3rd Governor of Enugu State
- In office 29 May 1999 – 29 May 2007
- Preceded by: Adewunmi Agbaje
- Succeeded by: Sullivan Chime

Personal details
- Born: 30 May 1960 (age 66) Port Harcourt, Rivers State, Nigeria
- Party: Peoples Democratic Party (PDP)

= Chimaroke Nnamani =

Nigerian politician

Chimaroke Nnamani (; born 30 May 1960) is a Nigerian medical doctor and politician from Enugu State. He was elected Governor of Enugu State in the 1999 Enugu State gubernatorial election from 1999 to 2007. He subsequently served as a Peoples Democratic Party (PDP) Senator for Enugu East Senatorial District from 2007 to 2011 and was re-elected in 2019.

==Education==
Nnamani, though born in Port Harcourt, hails from Agbani in Nkanu West Local Government Area of Enugu State. He attended the Methodist Primary School, Enugu, and the College of the Immaculate Conception (CIC), also in Enugu. He is a graduate of the College of Medicine, University of Nigeria (Enugu Campus). He had his medical post-graduate training in the State University of New York and the Inter-faith Medical Center/Down State Medical Center, Brooklyn New York (Obstetrics and Gynecology).
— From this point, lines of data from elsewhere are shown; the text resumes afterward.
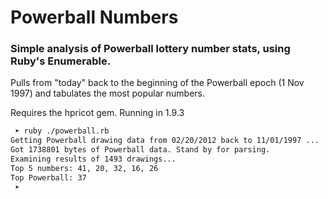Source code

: # Powerball Numbers

### Simple analysis of Powerball lottery number stats, using Ruby's Enumerable.

Pulls from "today" back to the beginning of the Powerball epoch (1 Nov 1997) and tabulates the most popular numbers.

Requires the hpricot gem.  Running in 1.9.3

```bash
 ➤ ruby ./powerball.rb 
Getting Powerball drawing data from 02/20/2012 back to 11/01/1997 ...
Got 1738801 bytes of Powerball data. Stand by for parsing.
Examining results of 1493 drawings...
Top 5 numbers: 41, 20, 32, 16, 26
Top Powerball: 37
 ➤ 
 ```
His medical postgraduate training and research continued at the Perinatal Biology Center, Loma Linda University, Loma Linda, Southern California; Molecular Biology and Tissue Cytology Laboratory, Jerry "L" Pettis Veterans Administration Hospital, Loma Linda, California; Department of Obstetrics and Gynecology and Perinatal Biology, College of Medicine, Loma Linda University (with specialization in maternal fetal medicine); and College of Medicine, University of South Florida.

Research Interest

Basic Medical Science: Gap junction physiology, cell-to-cell communication modulated by connexin protein, tissue cytology, molecular biology and prenatal biology.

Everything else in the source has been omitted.